When I started VSSL, I ran a poll on a several camping, bushcraft and outdoor forums about the fire-starting method we should include in our flagship Camp Supplies. The overwhelming majority of votes came in for matches, so that’s what we included. This is one of TWO product compromises I wasn’t happy with (I’ll tell you about the other one later). But I had never ran an outdoor company, so I decided to give the people what they wanted, despite the nagging feeling that they were wrong. Well, not necessarily wrong, but maybe just looking for the path of least resistance. What I knew was RIGHT was a ferro (ferrocerium) rod and a striker. So over the last few years, I’ve been working at creating the world’s best fire striker.
I fully realize that not everyone is familiar with starting a fire with a rod and striker (or fire steel for some people). So I wanted to make a kit that was both very functional and informative. We include not only highly desirable, easy to light tinder, but also some basic instructions to get you started. I’m confident that with only a bit of practice, that nearly anyone can get a fire going with our new Fire Striker.
But why a ferro rod / striker? Because once you know how to use them, they can literally light thousands of fires. Not only that, it doesn’t matter if the striker gets wet, it will still create sparks. It is also incredibly durable. Matches can easily break, or absorb moisture, lighters can crack or run out of fuel. Many other methods require more extensive training and practise. You will have a hard time finding any outdoor expert, survivalist or someone trained in bushcraft that wouldn’t recommend learning how to use a ferro rod and striker as part of your skill set.
Several years ago, I bought some ceramic blades. I thought that these might be an easier alternative to metal blades that can be difficult travelling through airport security. These are still the small (approved) blade size, but don’t set off metal detectors. While testing a bunch of ferro rods, I tried striking with one of these ceramic blades. The results were INCREDIBLE. Compared to steel, the ceramic produced far greater spark volume. Up until this time, I was struggling to get enough spark volume with the size limitations of a steel striker and a rod small enough to fit into one of our VSSL tins. It was one of those “eureka” moments.
That turned out to be the easy part! The reason it’s taken me a few years to go from “eureka” to a getting a product in your hands is because sourcing all the components, particularly a ceramic blade manufacturing partner wasn’t easy. We weren’t asking to buy something they already make, but, like nearly all our VSSL components, we were asking them to create a very unique blade/striker shape, completely custom for us. We then take this unique shaped ceramic blade and send it to our factory that encases it in metal zinc alloy cast housing, making it incredibly durable. And our ferro rods are also completely custom. They come from another factory. This factory attaches a rot resistant double braided polyester (Dacron) lanyard, that comes from yet another supplier. To get this tin in your hands requires 7 different and custom components and suppliers. And with the exception of the fire-starting tabs, all these parts are manufactured to our specifications, exclusively for us.

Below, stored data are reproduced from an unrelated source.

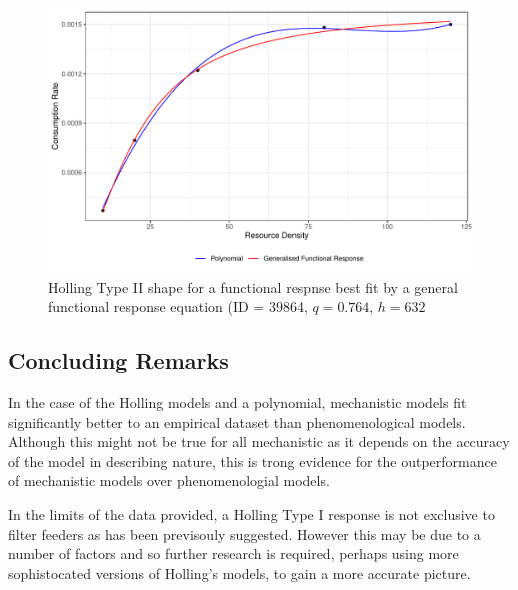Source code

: \documentclass[11pt, a4paper, titlepage]{article}
\begin{document}
\begin{figure}[ht!]
	\centering\includegraphics[width=1\textwidth]{../Results/GFR_Holling2_example.pdf}
	\caption{Holling Type II shape for a functional respnse best fit by a general functional response equation (ID = 39864, $q = 0.764$, $h = 632$}
\end{figure}

\subsection{Concluding Remarks}

In the case of the Holling models and a polynomial, mechanistic models fit significantly better to an empirical dataset than phenomenological models. Although this might not be true for all mechanistic as it depends on the accuracy of the model in describing nature, this is trong evidence for the outperformance of mechanistic models over phenomenologial models.

In the limits of the data provided, a Holling Type I response is not exclusive to filter feeders as has been previsouly suggested. However this may be due to a number of factors and so further research is required, perhaps using more sophistocated versions of Holling's models, to gain a more accurate picture.


\newpage
\printbibliography
\end{document}

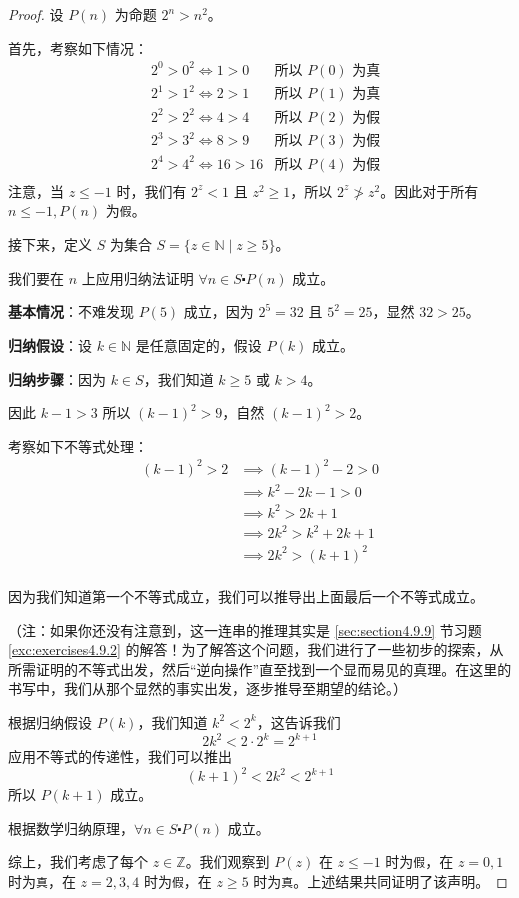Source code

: \begin{proof}
    设 $P(n)$ 为命题 $2^n > n^2$。

    首先，考察如下情况：
    \begin{align*}
        & 2^0 > 0^2 \iff 1>0 & \text{所以 } P(0) \text{ 为真}\\
        & 2^1 > 1^2 \iff 2>1 & \text{所以 } P(1) \text{ 为真}\\
        & 2^2 > 2^2 \iff 4>4 &  \text{所以 } P(2) \text{ 为假}\\
        & 2^3 > 3^2 \iff 8>9 &  \text{所以 } P(3) \text{ 为假}\\
        & 2^4 > 4^2 \iff 16>16 & \text{所以 } P(4) \text{ 为假}\\
    \end{align*}
    注意，当 $z \le -1$ 时，我们有 $2^z < 1$ 且 $z^2 \ge 1$，所以 $2^z \ngtr z^2$。因此对于所有 $n \le -1, P(n)$ 为\verb|假|。

    接下来，定义 $S$ 为集合 $S = \{z \in \mathbb{N} \mid z \ge 5\}$。

    我们要在 $n$ 上应用归纳法证明 $\forall n \in S \centerdot P(n)$ 成立。

    \textbf{基本情况}：不难发现 $P(5)$ 成立，因为 $2^5=32$ 且 $5^2=25$，显然 $32 > 25$。

    \textbf{归纳假设}：设 $k \in \mathbb{N}$ 是任意固定的，假设 $P(k)$ 成立。

    \textbf{归纳步骤}：因为 $k \in S$，我们知道 $k \ge 5$ 或 $k > 4$。
    
    因此 $k-1>3$ 所以 $(k-1)^2>9$，自然 $(k-1)^2>2$。

    考察如下不等式处理：
    \begin{align*}
        (k-1)^2 > 2 &\implies (k-1)^2-2>0 \\
        &\implies k^2-2k-1>0 \\
        &\implies k^2>2k+1 \\
        &\implies 2k^2>k^2+2k+1 \\
        &\implies 2k^2>(k+1)^2 \\
    \end{align*}

    因为我们知道第一个不等式成立，我们可以推导出上面最后一个不等式成立。

    （注：如果你还没有注意到，这一连串的推理其实是 \ref{sec:section4.9.9} 节习题 \ref{exc:exercises4.9.2} 的解答！为了解答这个问题，我们进行了一些初步的探索，从所需证明的不等式出发，然后``逆向操作''直至找到一个显而易见的真理。在这里的书写中，我们从那个显然的事实出发，逐步推导至期望的结论。）

    根据归纳假设 $P(k)$，我们知道 $k^2 < 2^k$，这告诉我们
    \[2k^2 < 2 \cdot 2^k = 2^{k+1}\]
    应用不等式的传递性，我们可以推出
    \[(k + 1)^2 < 2k^2 < 2^{k+1}\]
    所以 $P(k+1)$ 成立。

    根据数学归纳原理，$\forall n \in S \centerdot P(n)$ 成立。

    综上，我们考虑了每个 $z \in \mathbb{Z}$。我们观察到 $P(z)$ 在 $z \le -1$ 时为\verb|假|，在 $z = 0, 1$ 时为\verb|真|，在 $z = 2, 3, 4$ 时为\verb|假|，在 $z \ge 5$ 时为\verb|真|。上述结果共同证明了该声明。
\end{proof}

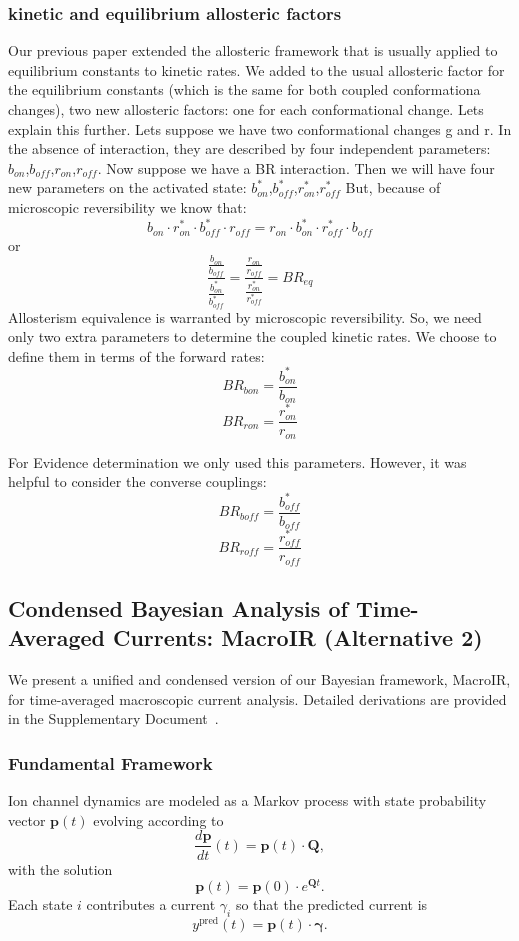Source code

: \documentclass[pdflatex,sn-mathphys-num]{sn-jnl}%
\theoremstyle{thmstyleone}%
\theoremstyle{thmstyletwo}%
\theoremstyle{thmstylethree}%
\begin{document}
\subsubsection{kinetic and equilibrium allosteric factors}
Our previous paper extended the allosteric framework that is usually applied to equilibrium constants to kinetic rates. We added to the usual allosteric factor for the equilibrium constants (which is the same for both coupled conformationa changes), two new allosteric factors: one for each conformational change. 
Lets explain this further. Lets suppose we have two conformational changes g and r. In the absence of interaction, they are described by four independent parameters: $b_{on}$,$b_{off}$,$r_{on}$,$r_{off}$. 
Now suppose we have a BR interaction. Then we will have four new parameters on the activated state: $b^*_{on}$,$b^*_{off}$,$r^*_{on}$,$r^*_{off}$ But, because of microscopic reversibility we know that: 
$$ b_{on} \cdot r^*_{on} \cdot b^*_{off} \cdot r_{off} = r_{on} \cdot b^*_{on} \cdot r^*_{off} \cdot b_{off} $$
or 
$$ \frac {\frac {b_{on}}{b_{off}}}{\frac {b^*_{on}} {b^*_{off}}}     =  \frac {\frac {r_{on}}{r_{off}}}{\frac {r^*_{on}} {r^*_{off}}} =BR_{eq}  $$
Allosterism equivalence is warranted by microscopic reversibility. 
So, we need only two extra parameters to determine the coupled kinetic rates. We choose to define them in terms of the forward rates: 
$$ BR_{b{on}} = \frac{b^*_{on}}{b_{on}}$$
$$ BR_{r{on}} = \frac{r^*_{on}}{r_{on}}$$

For Evidence determination we only used this parameters. However, it was helpful to consider the converse couplings: 
$$ BR_{b{off}} = \frac{b^*_{off}}{b_{off}}$$
$$ BR_{r{off}} = \frac{r^*_{off}}{r_{off}}$$

\subsection{Condensed Bayesian Analysis of Time-Averaged Currents: MacroIR (Alternative 2)}
We present a unified and condensed version of our Bayesian framework, MacroIR, for time-averaged macroscopic current analysis. Detailed derivations are provided in the Supplementary Document~\cite{supplementary}.

\subsubsection{Fundamental Framework}
Ion channel dynamics are modeled as a Markov process with state probability vector \(\boldsymbol{p}(t)\) evolving according to
\begin{equation}
	\frac{d\boldsymbol{p}}{dt}(t) = \boldsymbol{p}(t) \cdot \boldsymbol{Q},
	\label{eq:master_eq_unified}
\end{equation}
with the solution
\begin{equation}
	\boldsymbol{p}(t) = \boldsymbol{p}(0) \cdot e^{\boldsymbol{Q}t}.
	\label{eq:solution_unified}
\end{equation}
Each state \(i\) contributes a current \(\gamma_i\) so that the predicted current is
\begin{equation}
	y^{\text{pred}}(t) = \boldsymbol{p}(t) \cdot \boldsymbol{\gamma}.
	\label{eq:current_unified}
\end{equation}
\end{document}
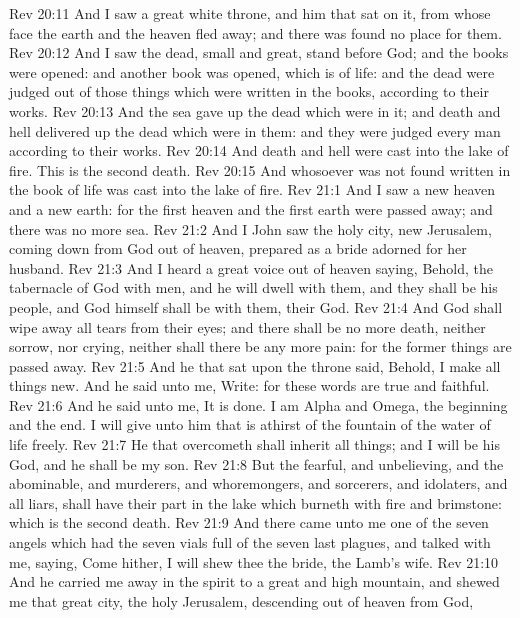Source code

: \vs Rev 20:11 And I saw a great white throne, and him that sat on it, from whose face the earth and the heaven fled away; and there was found no place for them.
\vs Rev 20:12 And I saw the dead, small and great, stand before God; and the books were opened: and another book was opened, which is  of life: and the dead were judged out of those things which were written in the books, according to their works.
\vs Rev 20:13 And the sea gave up the dead which were in it; and death and hell delivered up the dead which were in them: and they were judged every man according to their works.
\vs Rev 20:14 And death and hell were cast into the lake of fire. This is the second death.
\vs Rev 20:15 And whosoever was not found written in the book of life was cast into the lake of fire.
\vs Rev 21:1 And I saw a new heaven and a new earth: for the first heaven and the first earth were passed away; and there was no more sea.
\vs Rev 21:2 And I John saw the holy city, new Jerusalem, coming down from God out of heaven, prepared as a bride adorned for her husband.
\vs Rev 21:3 And I heard a great voice out of heaven saying, Behold, the tabernacle of God  with men, and he will dwell with them, and they shall be his people, and God himself shall be with them,  their God.
\vs Rev 21:4 And God shall wipe away all tears from their eyes; and there shall be no more death, neither sorrow, nor crying, neither shall there be any more pain: for the former things are passed away.
\vs Rev 21:5 And he that sat upon the throne said, Behold, I make all things new. And he said unto me, Write: for these words are true and faithful.
\vs Rev 21:6 And he said unto me, It is done. I am Alpha and Omega, the beginning and the end. I will give unto him that is athirst of the fountain of the water of life freely.
\vs Rev 21:7 He that overcometh shall inherit all things; and I will be his God, and he shall be my son.
\vs Rev 21:8 But the fearful, and unbelieving, and the abominable, and murderers, and whoremongers, and sorcerers, and idolaters, and all liars, shall have their part in the lake which burneth with fire and brimstone: which is the second death.
\vs Rev 21:9 And there came unto me one of the seven angels which had the seven vials full of the seven last plagues, and talked with me, saying, Come hither, I will shew thee the bride, the Lamb's wife.
\vs Rev 21:10 And he carried me away in the spirit to a great and high mountain, and shewed me that great city, the holy Jerusalem, descending out of heaven from God,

All these components then arrive at our warehouse in Abbotsford, BC where our assembly crew packs the units together with our instructions and fire-starting tabs into one of our tins.
I’m extremely proud to be bringing this “no compromise” solution to our loyal VSSL customers. I’ve learned a lot about manufacturing outdoor products over the last several years, and we now have a very well-defined set of “DESIGN PRINCIPLES” that will ensure we’re making the best products, even if I get hit by a truck, or eaten by a bear. Part of these design principles are about creating what we know is right, even if it isn’t easy.